We all know the story of the greedy king named Midas. He had a lot of gold and the more he had the more he wanted. He stored all the gold in his vaults and used to spend time every day counting it.

One day while he was counting a mysterious stranger came from nowhere and told the King that he would grant him a wish.

The king was delighted and said, “I would like everything I touch to turn to gold.”

The stranger asked the king, “Are you sure?”

“Yes,” replied the greedy king. So the stranger said, “Starting tomorrow morning with the sun rays you will get the golden touch.”

The king thought he must be dreaming, this couldn’t be true. But the next day when he woke up, he touched the bed, his clothes, and to his surprise, everything turned to gold. Of course, the king was very delighted.

He then looked out of the window and saw his daughter playing in the garden. He decided to give her a surprise and thought she would be happy. But before he went to the garden he decided to read a book. The moment he touched it, it turned into gold and he couldn’t read it. Then he sat to have breakfast and the moment he touched the fruit and the glass of water, they turned to gold. He was getting hungry and he said to himself, “I can’t eat and drink gold.”
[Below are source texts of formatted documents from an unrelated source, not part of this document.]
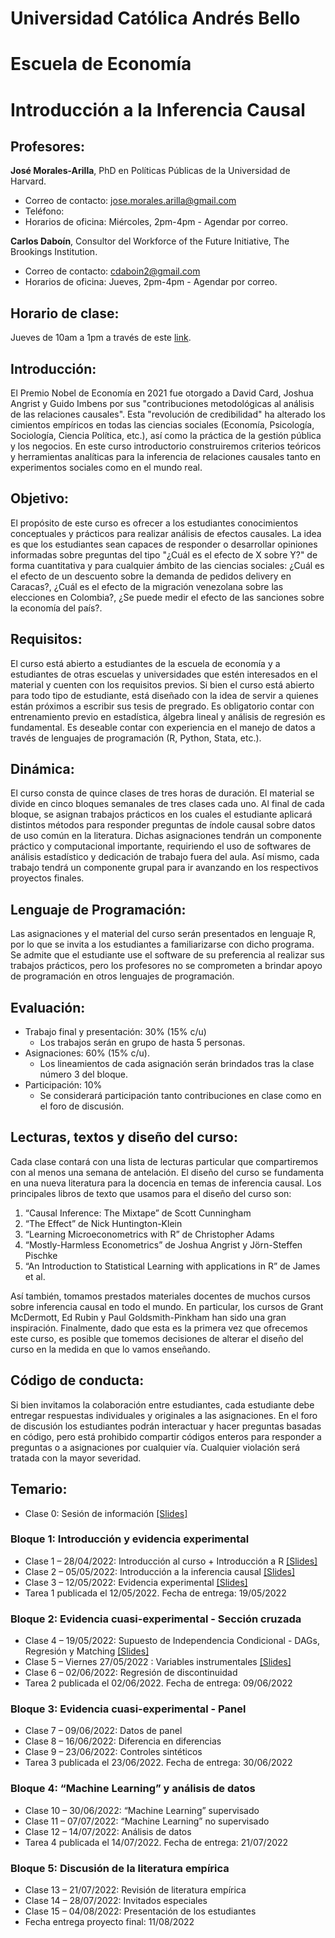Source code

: # Universidad Católica Andrés Bello 
# Escuela de Economía 
# Introducción a la Inferencia Causal 

## Profesores:
**José Morales-Arilla**, PhD en Políticas Públicas de la Universidad de Harvard.
- Correo de contacto: jose.morales.arilla@gmail.com
- Teléfono: 
- Horarios de oficina: Miércoles, 2pm-4pm - Agendar por correo.

**Carlos Daboín**, Consultor del Workforce of the Future Initiative, The Brookings Institution.
- Correo de contacto: cdaboin2@gmail.com
- Horarios de oficina: Jueves, 2pm-4pm - Agendar por correo.

## Horario de clase:
Jueves de 10am a 1pm a través de este [link](https://harvard.zoom.us/my/josemoralesarilla).

## Introducción:
El Premio Nobel de Economía en 2021 fue otorgado a David Card, Joshua Angrist y Guido Imbens por sus "contribuciones metodológicas al análisis de las relaciones causales". Esta "revolución de credibilidad" ha alterado los cimientos empíricos en todas las ciencias sociales (Economía, Psicología, Sociología, Ciencia Política, etc.), así como la práctica de la gestión pública y los negocios. En este curso introductorio construiremos criterios teóricos y herramientas analíticas para la inferencia de relaciones causales tanto en experimentos sociales como en el mundo real. 

## Objetivo: 
El propósito de este curso es ofrecer a los estudiantes conocimientos conceptuales y prácticos para realizar análisis de efectos causales. La idea es que los estudiantes sean capaces de responder o desarrollar opiniones informadas sobre preguntas del tipo "¿Cuál es el efecto de X sobre Y?" de forma cuantitativa y para cualquier ámbito de las ciencias sociales: ¿Cuál es el efecto de un descuento sobre la demanda de pedidos delivery en Caracas?, ¿Cuál es el efecto de la migración venezolana sobre las elecciones en Colombia?, ¿Se puede medir el efecto de las sanciones sobre la economía del país?. 

## Requisitos: 
El curso está abierto a estudiantes de la escuela de economía y a estudiantes de otras escuelas y universidades que estén interesados en el material y cuenten con los requisitos previos. Si bien el curso está abierto para todo tipo de estudiante, está diseñado con la idea de servir a quienes están próximos a escribir sus tesis de pregrado. Es obligatorio contar con entrenamiento previo en estadística, álgebra lineal y análisis de regresión es fundamental. Es deseable contar con experiencia en el manejo de datos a través de lenguajes de programación (R, Python, Stata, etc.). 

## Dinámica: 
El curso consta de quince clases de tres horas de duración. El material se divide en cinco bloques semanales de tres clases cada uno. Al final de cada bloque, se asignan trabajos prácticos en los cuales el estudiante aplicará distintos métodos para responder preguntas de índole causal sobre datos de uso común en la literatura. Dichas asignaciones tendrán un componente práctico y computacional importante, requiriendo el uso de softwares de análisis estadístico y dedicación de trabajo fuera del aula. Así mismo, cada trabajo tendrá un componente grupal para ir avanzando en los respectivos proyectos finales.

## Lenguaje de Programación:
Las asignaciones y el material del curso serán presentados en lenguaje R, por lo que se invita a los estudiantes a familiarizarse con dicho programa. Se admite que el estudiante use el software de su preferencia al realizar sus trabajos prácticos, pero los profesores no se comprometen a brindar apoyo de programación en otros lenguajes de programación. 

## Evaluación:
-	Trabajo final y presentación: 30% (15% c/u)
    -	Los trabajos serán en grupo de hasta 5 personas.
-	Asignaciones: 60% (15% c/u).
    -	Los lineamientos de cada asignación serán brindados tras la clase número 3 del bloque.
-	Participación: 10%
    -	Se considerará participación tanto contribuciones en clase como en el foro de discusión. 

## Lecturas, textos y diseño del curso:
Cada clase contará con una lista de lecturas particular que compartiremos con al menos una semana de antelación. El diseño del curso se fundamenta en una nueva literatura para la docencia en temas de inferencia causal. Los principales libros de texto que usamos para el diseño del curso son: 

1.	“Causal Inference: The Mixtape” de Scott Cunningham
2.	“The Effect” de Nick Huntington-Klein
3.	“Learning Microeconometrics with R” de Christopher Adams
4.	“Mostly-Harmless Econometrics” de Joshua Angrist y Jörn-Steffen Pischke
5.	“An Introduction to Statistical Learning with applications in R” de James et al.

Así también, tomamos prestados materiales docentes de muchos cursos sobre inferencia causal en todo el mundo. En particular, los cursos de Grant McDermott, Ed Rubin y Paul Goldsmith-Pinkham han sido una gran inspiración. Finalmente, dado que esta es la primera vez que ofrecemos este curso, es posible que tomemos decisiones de alterar el diseño del curso en la medida en que lo vamos enseñando.

## Código de conducta:
Si bien invitamos la colaboración entre estudiantes, cada estudiante debe entregar respuestas individuales y originales a las asignaciones. En el foro de discusión los estudiantes podrán interactuar y hacer preguntas basadas en código, pero está prohibido compartir códigos enteros para responder a preguntas o a asignaciones por cualquier vía. Cualquier violación será tratada con la mayor severidad.

## Temario:

-   Clase 0:  Sesión de información <a href="Clase0/Clase0.html" title="[Slides]">[Slides]</a>

###	Bloque 1: Introducción y evidencia experimental

-	Clase 1 – 28/04/2022: Introducción al curso + Introducción a R <a href="Clase1/Clase1.html" title="[Slides]">[Slides]</a>
-	Clase 2 – 05/05/2022: Introducción a la inferencia causal <a href="Clase2/Clase2.html" title="[Slides]">[Slides]</a>
-	Clase 3 – 12/05/2022: Evidencia experimental <a href="Clase3/Clase3.html" title="[Slides]">[Slides]</a>
-	Tarea 1 publicada el 12/05/2022. Fecha de entrega: 19/05/2022

###	Bloque 2: Evidencia cuasi-experimental - Sección cruzada
-	Clase 4 – 19/05/2022: Supuesto de Independencia Condicional - DAGs, Regresión y Matching <a href="Clase4/Clase4.html" title="[Slides]">[Slides]</a>
-	Clase 5 – Viernes 27/05/2022 : Variables instrumentales <a href="Clase5/Clase5.html" title="[Slides]">[Slides]</a>
-	Clase 6 – 02/06/2022: Regresión de discontinuidad
-	Tarea 2 publicada el 02/06/2022. Fecha de entrega: 09/06/2022

###	Bloque 3: Evidencia cuasi-experimental - Panel
-	Clase 7 – 09/06/2022: Datos de panel
-	Clase 8 – 16/06/2022: Diferencia en diferencias
-	Clase 9 – 23/06/2022: Controles sintéticos
-	Tarea 3 publicada el 23/06/2022. Fecha de entrega: 30/06/2022

###	Bloque 4: “Machine Learning” y análisis de datos
-	Clase 10 – 30/06/2022: “Machine Learning” supervisado
-	Clase 11 – 07/07/2022: “Machine Learning” no supervisado
-	Clase 12 – 14/07/2022: Análisis de datos
-	Tarea 4 publicada el 14/07/2022. Fecha de entrega: 21/07/2022

###	Bloque 5: Discusión de la literatura empírica
-	Clase 13 – 21/07/2022: Revisión de literatura empírica
-	Clase 14 – 28/07/2022: Invitados especiales
-	Clase 15 – 04/08/2022: Presentación de los estudiantes
-	Fecha entrega proyecto final: 11/08/2022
Just about that time his daughter came running and he hugged her and she turned into a gold statue. There were no more smiles left.

The king bowed his head and started crying. The stranger who gave the wish came again and asked the king if he was happy with his golden touch.

The king said he was the most miserable man. The stranger asked, “What would you rather have, your food and loving daughter or lumps of gold and her golden statue?”

The king cried and asked for forgiveness. He said, “I will give up all my gold. Please give me my daughter back because without her I have lost everything worth having.”

The stranger said to the king, “You have become wiser than before” and he reversed the spell. The king got his daughter back in his arms and the king learned a lesson that he never forget for the rest of his life.

Moral: Sometimes getting what you want may be a bigger tragedy than not getting what you want.

Apr 18, 2011

Enjoy your life at every moment



Once a fisherman was sitting near seashore, under the shadow of a tree smoking his beedi. Suddenly a rich businessman passing by approached him and enquired as to why he was sitting under a tree smoking and not working. To this the poor fisherman replied that he had caught enough fishes for the day.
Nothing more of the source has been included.